Question

How do I find the equation of the sphere of radius 2 centred at the origin?

Answer 1

In order to find the solution of the given question that is to find the equation of the sphere of radius 2 centred at the origin use the Pythagoras theorem which states that in a right-angled triangle the square of the hypotenuse is equal to the sum of the square of two other sides.

Complete step by step solution:
According to the question, given radius of the sphere is as follows:
$2$
Apply the Pythagoras theorem which states that in a right-angled triangle the square of the hypotenuse is equal to the sum of the square of two other sides that is
$Hypotenus{{e}^{2}}={{a}^{2}}+{{b}^{2}}$ where $a$ and $b$ are the length of the two other sides in a right-angled triangle.
We are given that we have to find the equation of the sphere which is centred at origin.

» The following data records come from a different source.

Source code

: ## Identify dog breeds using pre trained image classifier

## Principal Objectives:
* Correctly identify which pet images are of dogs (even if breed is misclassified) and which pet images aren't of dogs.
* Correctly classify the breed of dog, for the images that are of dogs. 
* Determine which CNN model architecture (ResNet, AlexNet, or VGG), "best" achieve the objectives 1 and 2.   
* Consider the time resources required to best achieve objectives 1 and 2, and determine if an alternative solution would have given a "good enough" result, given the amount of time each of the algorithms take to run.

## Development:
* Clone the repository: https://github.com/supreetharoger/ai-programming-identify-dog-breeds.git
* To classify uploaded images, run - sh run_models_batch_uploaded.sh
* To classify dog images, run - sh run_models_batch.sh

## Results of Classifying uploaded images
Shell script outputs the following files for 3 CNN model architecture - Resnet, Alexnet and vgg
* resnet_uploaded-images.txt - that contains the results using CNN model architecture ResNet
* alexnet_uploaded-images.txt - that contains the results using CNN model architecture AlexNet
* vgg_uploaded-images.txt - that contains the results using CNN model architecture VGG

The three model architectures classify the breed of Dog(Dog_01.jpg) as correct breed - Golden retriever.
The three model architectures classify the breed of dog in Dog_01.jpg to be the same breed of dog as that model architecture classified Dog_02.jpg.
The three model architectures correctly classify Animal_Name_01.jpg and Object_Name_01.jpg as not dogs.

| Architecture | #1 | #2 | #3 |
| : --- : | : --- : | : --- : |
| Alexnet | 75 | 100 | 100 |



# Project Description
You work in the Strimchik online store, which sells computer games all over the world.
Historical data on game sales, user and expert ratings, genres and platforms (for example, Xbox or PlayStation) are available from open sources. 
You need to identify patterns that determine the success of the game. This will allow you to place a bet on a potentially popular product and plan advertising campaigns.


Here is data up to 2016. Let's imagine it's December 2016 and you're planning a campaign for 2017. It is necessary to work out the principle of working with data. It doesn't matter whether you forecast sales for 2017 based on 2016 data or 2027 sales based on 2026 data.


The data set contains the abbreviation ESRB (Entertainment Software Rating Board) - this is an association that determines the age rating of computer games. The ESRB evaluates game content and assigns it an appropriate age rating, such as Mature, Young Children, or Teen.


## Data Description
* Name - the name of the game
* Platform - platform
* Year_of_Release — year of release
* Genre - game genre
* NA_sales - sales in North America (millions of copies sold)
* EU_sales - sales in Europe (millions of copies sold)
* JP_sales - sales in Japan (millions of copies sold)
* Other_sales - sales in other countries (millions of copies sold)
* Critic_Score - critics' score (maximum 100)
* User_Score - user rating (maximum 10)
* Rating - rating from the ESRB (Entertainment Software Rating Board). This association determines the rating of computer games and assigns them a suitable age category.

Which implies the points $\left( 0,0,0 \right),\left( x,0,0 \right)$ and $\left( x,y,0 \right)$ form the vertices of a right-angled triangle with sides of length $x,y$ and $\sqrt{{{x}^{2}}+{{y}^{2}}}$.
Then the points $\left( 0,0,0 \right)$, $\left( x,y,0 \right)$ and $\left( x,y,z \right)$ form the vertices of a right-angled triangle with sides of length $\sqrt{{{x}^{2}}+{{y}^{2}}}$, $z$ and
$\sqrt{{{\left( \sqrt{{{x}^{2}}+{{y}^{2}}} \right)}^{2}}+{{z}^{2}}}=\sqrt{{{x}^{2}}+{{y}^{2}}+{{z}^{2}}}$
So, we can write the equation of a sphere as:
$\Rightarrow \sqrt{{{x}^{2}}+{{y}^{2}}+{{z}^{2}}}=2$
After simplifying it further we will have:
$\Rightarrow {{x}^{2}}+{{y}^{2}}+{{z}^{2}}={{2}^{2}}$

Therefore, the required equation of the sphere of radius 2 centred at the origin is ${{x}^{2}}+{{y}^{2}}+{{z}^{2}}={{2}^{2}}$.

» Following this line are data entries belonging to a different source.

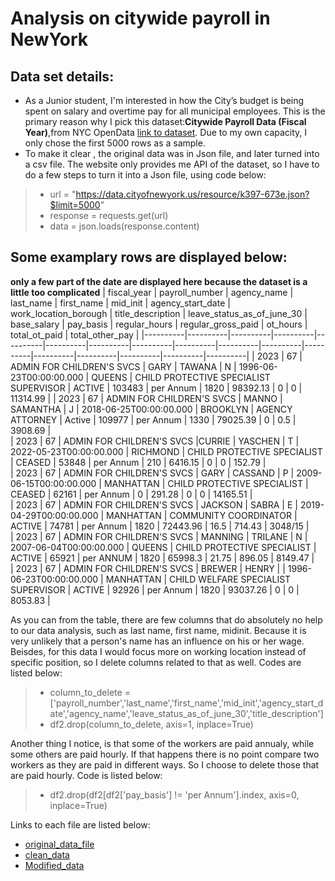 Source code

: # Analysis on citywide payroll in NewYork

## Data set details:

- As a Junior student, I'm interested in how the City’s budget is being spent on salary and overtime pay for all municipal employees. This is the primary reason why I pick this dataset:**Citywide Payroll Data (Fiscal Year)**,from NYC OpenData [link to dataset](https://data.cityofnewyork.us/resource/k397-673e.json?). Due to my own capacity, I only chose the first 5000 rows as a sample.
- To make it clear , the original data was in Json file, and later turned into a csv file. The website only provides me API of the dataset, so I have to do a few steps to turn it into a Json file, using code below:
>- url = "https://data.cityofnewyork.us/resource/k397-673e.json?$limit=5000"
>- response = requests.get(url)
>- data = json.loads(response.content)

## Some examplary rows are displayed below:
**only a few part of the date are displayed here because the dataset is a little too complicated**
| fiscal_year | payroll_number | agency_name | last_name | first_name | mid_init | agency_start_date | work_location_borough | title_description | leave_status_as_of_june_30 | base_salary | pay_basis | regular_hours | regular_gross_paid | ot_hours | total_ot_paid | total_other_pay | 
|----------|----------|----------|----------|----------|----------|----------|----------|----------|----------|----------|----------|----------|----------|----------|----------|----------|
| 2023 | 67 | ADMIN FOR CHILDREN'S SVCS | GARY  | TAWANA | N | 1996-06-23T00:00:00.000 | QUEENS | CHILD PROTECTIVE SPECIALIST SUPERVISOR | ACTIVE | 103483 | per Annum | 1820 | 98392.13 | 0 | 0 | 11314.99 |
| 2023 | 67 | ADMIN FOR CHILDREN'S SVCS | MANNO | SAMANTHA | J | 2018-06-25T00:00:00.000 | BROOKLYN | AGENCY ATTORNEY | Active | 109977 | per Annum | 1330 | 79025.39 | 0 | 0.5 | 3908.69 |  
| 2023 | 67 | ADMIN FOR CHILDREN'S SVCS |CURRIE | YASCHEN | T | 2022-05-23T00:00:00.000 | RICHMOND | CHILD PROTECTIVE SPECIALIST | CEASED | 53848 | per Annum | 210 | 6416.15 | 0 | 0 | 152.79 |   
| 2023 | 67 | ADMIN FOR CHILDREN'S SVCS | GARY | CASSAND | P | 2009-06-15T00:00:00.000 | MANHATTAN | CHILD PROTECTIVE SPECIALIST | CEASED | 62161 | per Annum | 0 | 291.28 | 0 | 0 | 14165.51 |    
| 2023 | 67 | ADMIN FOR CHILDREN'S SVCS | JACKSON | SABRA | E | 2019-04-29T00:00:00.000 | MANHATTAN | COMMUNITY COORDINATOR | ACTIVE | 74781 | per Annum | 1820 | 72443.96 | 16.5 | 714.43 | 3048/15 |   
| 2023 | 67 | ADMIN FOR CHILDREN'S SVCS | MANNING | TRILANE | N | 2007-06-04T00:00:00.000 | QUEENS | CHILD PROTECTIVE SPECIALIST | ACTIVE | 65921 | per ANNUM | 1820 | 65998.3 | 21.75 | 896.05 | 8149.47 |    
| 2023 | 67 | ADMIN FOR CHILDREN'S SVCS | BREWER | HENRY |  | 1996-06-23T00:00:00.000 | MANHATTAN | CHILD WELFARE SPECIALIST SUPERVISOR | ACTIVE | 92926 | per Annum | 1820 | 93037.26 | 0 | 0 | 8053.83 | 

As you can from the table, there are few columns that do absolutely no help to our data analysis, such as last name, first name, midinit. Because it is very unlikely that a person's name has an influence on his or her wage. Beisdes, for this data I would focus more on working location instead of specific position, so I delete columns related to that as well. Codes are listed below:

>- column_to_delete = ['payroll_number','last_name','first_name','mid_init','agency_start_date','agency_name','leave_status_as_of_june_30','title_description']
>- df2.drop(column_to_delete, axis=1, inplace=True)

Another thing I notice, is that some of the workers are paid annualy, while some others are paid hourly. If that happens there is no point compare two workers as they are paid in different ways. So I choose to delete those that are paid hourly. Code is listed below:
>- df2.drop(df2[df2['pay_basis'] != 'per Annum'].index, axis=0, inplace=True)

Links to each file are listed below:
- [original_data_file]()
- [clean_data]()
- [Modified_data]()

Note: There’s an alternative way to find the solution of the given question:
First, we are given the centre of the sphere: $\left( 0,0,0 \right)$ and the radius is equal to $2$. Let's substitute this point into our sphere equation.
$\Rightarrow {{\left( x-h \right)}^{2}}+{{\left( y-k \right)}^{2}}+{{\left( z-l \right)}^{2}}=\text{radiu}{{\text{s}}^{2}}$
Here $\left( h,k,l \right)$ is the centre point of the sphere.
$\Rightarrow {{\left( x-0 \right)}^{2}}+{{\left( y-0 \right)}^{2}}+{{\left( z-0 \right)}^{2}}={{\text{2}}^{2}}$
$\Rightarrow {{x}^{2}}+{{y}^{2}}+{{z}^{2}}={{2}^{2}}$
Therefore, the required equation of the sphere of radius 2 centred at the origin is ${{x}^{2}}+{{y}^{2}}+{{z}^{2}}={{2}^{2}}$.